◆ BRIEF
Only the lines below from the one with "mvn tomcat:undeploy | 撤销部署" through the one with "This file contains" are to be written out, exactly and without any images.
★ ★ ★
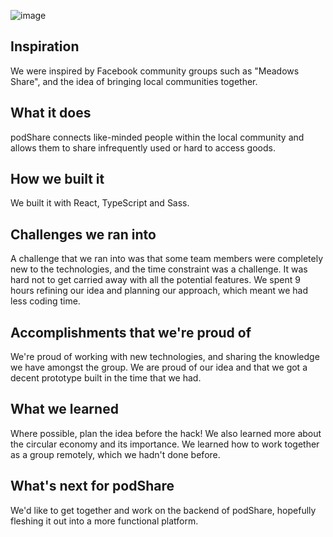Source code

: ![image](https://user-images.githubusercontent.com/47303250/115156237-278e7080-a07b-11eb-9712-279656499fd8.png)


## Inspiration ##
We were inspired by Facebook community groups such as "Meadows Share", and the idea of bringing local communities together.

## What it does ##
podShare connects like-minded people within the local community and allows them to share infrequently used or hard to access goods.

## How we built it ##
We built it with React, TypeScript and Sass.

## Challenges we ran into ##
A challenge that we ran into was that some team members were completely new to the technologies, and the time constraint was a challenge. It was hard not to get carried away with all the potential features. We spent 9 hours refining our idea and planning our approach, which meant we had less coding time.

## Accomplishments that we're proud of ##
We're proud of working with new technologies, and sharing the knowledge we have amongst the group. We are proud of our idea and that we got a decent prototype built in the time that we had.

## What we learned ##
Where possible, plan the idea before the hack! We also learned more about the circular economy and its importance. We learned how to work together as a group remotely, which we hadn't done before.

## What's next for podShare ##
We'd like to get together and work on the backend of podShare, hopefully fleshing it out into a more functional platform.
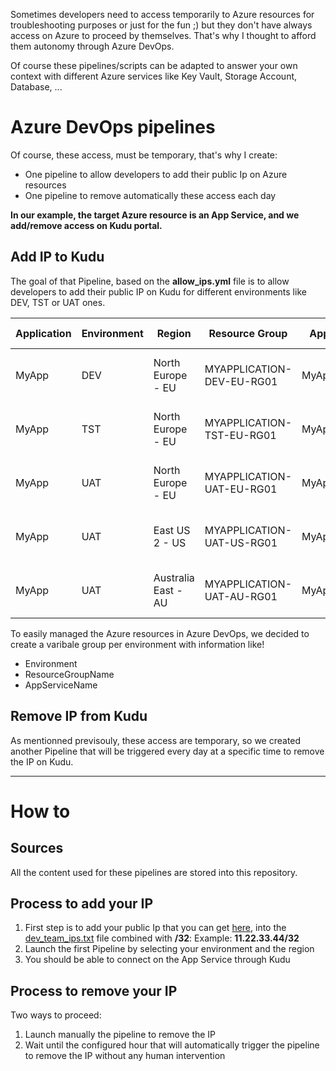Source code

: Sometimes developers need to access temporarily to Azure resources for troubleshooting purposes or just for the fun ;) but they don't have always access on Azure to proceed by themselves.
That's why I thought to afford them autonomy through Azure DevOps.

Of course these pipelines/scripts can be adapted to answer your own context with different Azure services like Key Vault, Storage Account, Database, ...

# Azure DevOps pipelines
Of course, these access, must be temporary, that's why I create:
- One pipeline to allow developers to add their public Ip on Azure resources
- One pipeline to remove automatically these access each day

**In our example, the target Azure resource is an App Service, and we add/remove access on Kudu portal.**

## Add IP to Kudu
The goal of that Pipeline, based on the **allow_ips.yml** file is to allow developers to add their public IP on Kudu for different environments like DEV, TST or UAT ones. 


| **Application** | **Environment** | **Region** | **Resource Group** | **App Service** | **Variable Group** |
|--|--|--|--|--|--|
| MyApp | DEV | North Europe - EU | MYAPPLICATION-DEV-EU-RG01 | MyAppService1 | var-devops-app1-dev-eu |
| MyApp | TST | North Europe - EU | MYAPPLICATION-TST-EU-RG01 | MyAppService2 | var-devops-app1-tst-eu |
| MyApp | UAT | North Europe - EU | MYAPPLICATION-UAT-EU-RG01 | MyAppService3 | var-devops-app1-uat-eu |
| MyApp | UAT | East US 2 - US | MYAPPLICATION-UAT-US-RG01 | MyAppService4 | var-devops-app1-uat-us |
| MyApp | UAT | Australia East - AU | MYAPPLICATION-UAT-AU-RG01 | MyAppService5 | var-devops-app1-uat-au |

To easily managed the Azure resources in Azure DevOps, we decided to create a varibale group per environment with information like!
- Environment
- ResourceGroupName
- AppServiceName

## Remove IP from Kudu
As mentionned previsouly, these access are temporary, so we created another Pipeline that will be triggered every day at a specific time to remove the IP on Kudu.

---------

# How to

## Sources
All the content used for these pipelines are stored into this repository.

## Process to add your IP
1. First step is to add your public Ip that you can get [here](http://monip.org/), into the [dev_team_ips.txt]() file combined with **/32**:
Example: **11.22.33.44/32**
1. Launch the first Pipeline by selecting your environment and the region
1. You should be able to connect on the App Service through Kudu

## Process to remove your IP
Two ways to proceed:
1. Launch manually the pipeline to remove the IP
1. Wait until the configured hour that will automatically trigger the pipeline to remove the IP without any human intervention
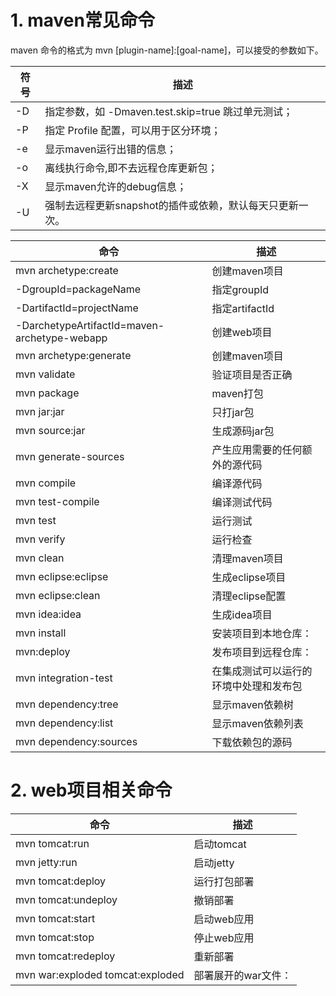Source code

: # 1. maven常见命令

maven 命令的格式为 mvn [plugin-name]:[goal-name]，可以接受的参数如下。

符号 | 描述
---|---
-D | 指定参数，如 -Dmaven.test.skip=true 跳过单元测试；
-P | 指定 Profile 配置，可以用于区分环境；
-e | 显示maven运行出错的信息；
-o | 离线执行命令,即不去远程仓库更新包；
-X | 显示maven允许的debug信息；
-U | 强制去远程更新snapshot的插件或依赖，默认每天只更新一次。

命令 | 描述
---|---
mvn archetype:create | 创建maven项目
-DgroupId=packageName | 指定groupId
-DartifactId=projectName | 指定artifactId
-DarchetypeArtifactId=maven-archetype-webapp | 创建web项目
mvn archetype:generate | 创建maven项目
mvn validate | 验证项目是否正确
mvn package | maven打包
mvn jar:jar | 只打jar包
mvn source:jar | 生成源码jar包
mvn generate-sources | 产生应用需要的任何额外的源代码
mvn compile | 编译源代码
mvn test-compile | 编译测试代码
mvn test | 运行测试
mvn verify | 运行检查
mvn clean | 清理maven项目
mvn eclipse:eclipse | 生成eclipse项目
mvn eclipse:clean | 清理eclipse配置
mvn idea:idea | 生成idea项目
mvn install | 安装项目到本地仓库：
mvn:deploy | 发布项目到远程仓库：
mvn integration-test | 在集成测试可以运行的环境中处理和发布包
mvn dependency:tree | 显示maven依赖树
mvn dependency:list | 显示maven依赖列表
mvn dependency:sources | 下载依赖包的源码

# 2. web项目相关命令

命令 | 描述
---|---
mvn tomcat:run | 启动tomcat
mvn jetty:run | 启动jetty
mvn tomcat:deploy | 运行打包部署
mvn tomcat:undeploy | 撤销部署
mvn tomcat:start | 启动web应用
mvn tomcat:stop | 停止web应用
mvn tomcat:redeploy | 重新部署
mvn war:exploded tomcat:exploded    | 部署展开的war文件：


 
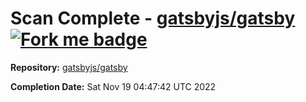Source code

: # Scan Complete - [gatsbyjs/gatsby](https://github.com/gatsbyjs/gatsby) [![Fork me badge](https://img.shields.io/badge/fork-repo-blue)](https://github.com/gatsbyjs/gatsby/fork)

**Repository:** [gatsbyjs/gatsby](https://github.com/gatsbyjs/gatsby)

**Completion Date:** Sat Nov 19 04:47:42 UTC 2022

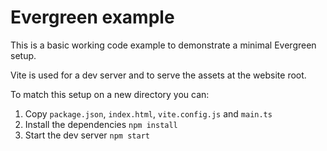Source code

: # Evergreen example

This is a basic working code example to demonstrate a minimal Evergreen setup.

Vite is used for a dev server and to serve the assets at the website root.

To match this setup on a new directory you can:

1. Copy `package.json`, `index.html`, `vite.config.js` and `main.ts`
2. Install the dependencies `npm install`
3. Start the dev server `npm start`
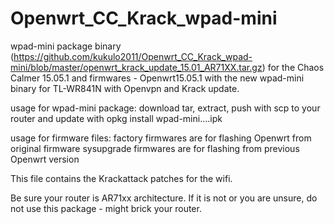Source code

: # Openwrt_CC_Krack_wpad-mini

wpad-mini package binary (https://github.com/kukulo2011/Openwrt_CC_Krack_wpad-mini/blob/master/openwrt_krack_update_15.01_AR71XX.tar.gz) for the Chaos Calmer 15.05.1 and firmwares - Openwrt15.05.1 with the new wpad-mini binary for TL-WR841N with Openvpn and Krack update.

usage for wpad-mini package: download tar, extract, push with scp to your router and update with opkg install wpad-mini....ipk

usage for firmware files: factory firmwares are for flashing Openwrt from original firmware
                          sysupgrade firmwares are for flashing from previous Openwrt version

This file contains the Krackattack patches for the wifi.

Be sure your router is AR71xx architecture. If it is not or you are unsure, do not use this package - might brick your router.
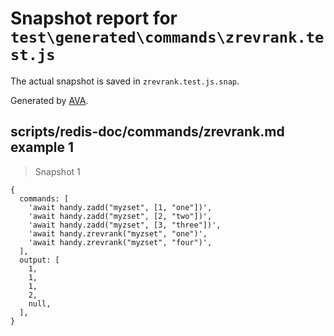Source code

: # Snapshot report for `test\generated\commands\zrevrank.test.js`

The actual snapshot is saved in `zrevrank.test.js.snap`.

Generated by [AVA](https://ava.li).

## scripts/redis-doc/commands/zrevrank.md example 1

> Snapshot 1

    {
      commands: [
        'await handy.zadd("myzset", [1, "one"])',
        'await handy.zadd("myzset", [2, "two"])',
        'await handy.zadd("myzset", [3, "three"])',
        'await handy.zrevrank("myzset", "one")',
        'await handy.zrevrank("myzset", "four")',
      ],
      output: [
        1,
        1,
        1,
        2,
        null,
      ],
    }
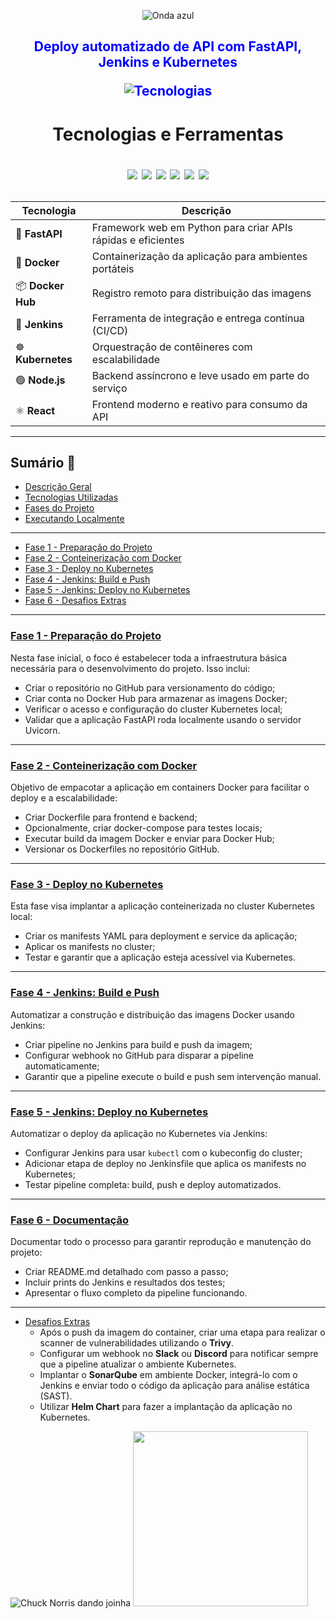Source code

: <p align="center">
  <img src="https://capsule-render.vercel.app/api?type=waving&color=0000FF&height=120&section=header" alt="Onda azul" />
</p>

<h2 align="center" style="color: #0000FF;">
  Deploy automatizado de API com FastAPI, Jenkins e Kubernetes <p>
    <p align="center">
  <img src="https://skillicons.dev/icons?i=fastapi,docker,jenkins,kubernetes" alt="Tecnologias" /> 
</p>
</h2>

<h1 align="center" >
  Tecnologias e Ferramentas <p>

<p align="center">  
  <img src="https://img.shields.io/badge/FastAPI-009688?style=for-the-badge&logo=fastapi&logoColor=white"/>
  <img src="https://img.shields.io/badge/Docker-2496ED?style=for-the-badge&logo=docker&logoColor=white"/>
  <img src="https://img.shields.io/badge/Jenkins-d24939?style=for-the-badge&logo=jenkins&logoColor=white"/>
  <img src="https://img.shields.io/badge/Kubernetes-326ce5?style=for-the-badge&logo=kubernetes&logoColor=white"/>
  <img src="https://img.shields.io/badge/React-20232a?style=for-the-badge&logo=react&logoColor=61dafb"/>
  <img src="https://img.shields.io/badge/Node.js-339933?style=for-the-badge&logo=node.js&logoColor=white"/>
</p></h1>

| Tecnologia     | Descrição |
|----------------|-----------|
| 🐍 **FastAPI** | Framework web em Python para criar APIs rápidas e eficientes |
| 🐳 **Docker** | Containerização da aplicação para ambientes portáteis |
| 📦 **Docker Hub** | Registro remoto para distribuição das imagens |
| 🧰 **Jenkins** | Ferramenta de integração e entrega contínua (CI/CD) |
| ☸️ **Kubernetes** | Orquestração de contêineres com escalabilidade |
| 🟢 **Node.js** | Backend assíncrono e leve usado em parte do serviço |
| ⚛️ **React** | Frontend moderno e reativo para consumo da API |

---

## Sumário 📝

- [Descrição Geral](README.md#descricao-geral)  
- [Tecnologias Utilizadas](README.md#tecnologias-utilizadas)  
- [Fases do Projeto](README.md#fases-do-projeto)  
- [Executando Localmente](README.md#executando-localmente)  

---
- [Fase 1 - Preparação do Projeto](./Fases/Fases/01-Preparacao-do-Projeto/README.md)  
- [Fase 2 - Conteinerização com Docker](./Fases/Fases/02-Conteinerizacao-com-Docker/README.md)  
- [Fase 3 - Deploy no Kubernetes](./Fases/Fases/03-Arquivos-de-Deploy-no-Kubernetes/README.md)  
- [Fase 4 - Jenkins: Build e Push](./Fases/Fases/04-Jenkins-Build-Push/README.md)  
- [Fase 5 - Jenkins: Deploy no Kubernetes](./Fases/Fases/05-Jenkins-Deploy-no-Kubernetes/README.md)  
- [Fase 6 - Desafios Extras](./Fases/Fases/Fases/06-Desafios-Extras/README.md)
 
---

### [Fase 1 - Preparação do Projeto](./Fases/01-Preparacao-do-Projeto/README.md)

Nesta fase inicial, o foco é estabelecer toda a infraestrutura básica necessária para o desenvolvimento do projeto. Isso inclui:

- Criar o repositório no GitHub para versionamento do código;
- Criar conta no Docker Hub para armazenar as imagens Docker;
- Verificar o acesso e configuração do cluster Kubernetes local;
- Validar que a aplicação FastAPI roda localmente usando o servidor Uvicorn.

---

### [Fase 2 - Conteinerização com Docker](./Fases/02-Conteinerizacao-com-Docker/README.md)

Objetivo de empacotar a aplicação em containers Docker para facilitar o deploy e a escalabilidade:

- Criar Dockerfile para frontend e backend;
- Opcionalmente, criar docker-compose para testes locais;
- Executar build da imagem Docker e enviar para Docker Hub;
- Versionar os Dockerfiles no repositório GitHub.

---

### [Fase 3 - Deploy no Kubernetes](./Fases/03-Arquivos-de-Deploy-no-Kubernetes/README.md)

Esta fase visa implantar a aplicação conteinerizada no cluster Kubernetes local:

- Criar os manifests YAML para deployment e service da aplicação;
- Aplicar os manifests no cluster;
- Testar e garantir que a aplicação esteja acessível via Kubernetes.

---

### [Fase 4 - Jenkins: Build e Push](./Fases/04-Jenkins-Build-Push/README.md)

Automatizar a construção e distribuição das imagens Docker usando Jenkins:

- Criar pipeline no Jenkins para build e push da imagem;
- Configurar webhook no GitHub para disparar a pipeline automaticamente;
- Garantir que a pipeline execute o build e push sem intervenção manual.

---

### [Fase 5 - Jenkins: Deploy no Kubernetes](./Fases/05-Jenkins-Deploy-no-Kubernetes/README.md)

Automatizar o deploy da aplicação no Kubernetes via Jenkins:

- Configurar Jenkins para usar `kubectl` com o kubeconfig do cluster;
- Adicionar etapa de deploy no Jenkinsfile que aplica os manifests no Kubernetes;
- Testar pipeline completa: build, push e deploy automatizados.

---

### [Fase 6 - Documentação](./Fases/06-Documentacao/README.md)

Documentar todo o processo para garantir reprodução e manutenção do projeto:

- Criar README.md detalhado com passo a passo;
- Incluir prints do Jenkins e resultados dos testes;
- Apresentar o fluxo completo da pipeline funcionando.

---

- [Desafios Extras](https://github.comProject3-CompassUOL-DevSecOps/tree/main/Fases/07-Desafios-Extras)  
  -  Após o push da imagem do container, criar uma etapa para realizar o scanner de vulnerabilidades utilizando o **Trivy**.  
  -  Configurar um webhook no **Slack** ou **Discord** para notificar sempre que a pipeline atualizar o ambiente Kubernetes.  
  -  Implantar o **SonarQube** em ambiente Docker, integrá-lo com o Jenkins e enviar todo o código da aplicação para análise estática (SAST).  
  -  Utilizar **Helm Chart** para fazer a implantação da aplicação no Kubernetes.  

<img src="https://media4.giphy.com/media/v1.Y2lkPTc5MGI3NjExYTh2aXIwZmdidTcyZmRudHY3ZXJrOXV6cGV4YTc1dzdmYXVwbng2aSZlcD12MV9pbnRlcm5hbF9naWZfYnlfaWQmY3Q9Zw/BIuuwHRNKs15C/giphy.gif" alt="Chuck Norris dando joinha">  <img src="https://github.com/user-attachments/assets/79a2e995-a1be-4192-9ded-771004ef7417" width="280">


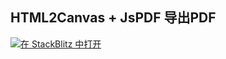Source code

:## HTML2Canvas + JsPDF 导出PDF

[![在 StackBlitz 中打开](https://developer.stackblitz.com/img/open_in_stackblitz.svg)](https://stackblitz.com/github/zxiaosi/blog-code/tree/offices?file=src%2Fmain.ts)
★ ★ ★
◆ RESULT OF THIS EXERCISE
mvn tomcat:undeploy | 撤销部署
mvn tomcat:start | 启动web应用
mvn tomcat:stop | 停止web应用
mvn tomcat:redeploy | 重新部署
mvn war:exploded tomcat:exploded    | 部署展开的war文件：


 
Source code

: # Scan Complete - [gatsbyjs/gatsby](https://github.com/gatsbyjs/gatsby) [![Fork me badge](https://img.shields.io/badge/fork-repo-blue)](https://github.com/gatsbyjs/gatsby/fork)

**Repository:** [gatsbyjs/gatsby](https://github.com/gatsbyjs/gatsby)

**Completion Date:** Sat Nov 19 04:47:42 UTC 2022

Source code

: # Evergreen example

This is a basic working code example to demonstrate a minimal Evergreen setup.

Vite is used for a dev server and to serve the assets at the website root.

To match this setup on a new directory you can:

1. Copy `package.json`, `index.html`, `vite.config.js` and `main.ts`
2. Install the dependencies `npm install`
3. Start the dev server `npm start`
Source code

: # Openwrt_CC_Krack_wpad-mini

wpad-mini package binary (https://github.com/kukulo2011/Openwrt_CC_Krack_wpad-mini/blob/master/openwrt_krack_update_15.01_AR71XX.tar.gz) for the Chaos Calmer 15.05.1 and firmwares - Openwrt15.05.1 with the new wpad-mini binary for TL-WR841N with Openvpn and Krack update.

usage for wpad-mini package: download tar, extract, push with scp to your router and update with opkg install wpad-mini....ipk

usage for firmware files: factory firmwares are for flashing Openwrt from original firmware
                          sysupgrade firmwares are for flashing from previous Openwrt version

This file contains the Krackattack patches for the wifi.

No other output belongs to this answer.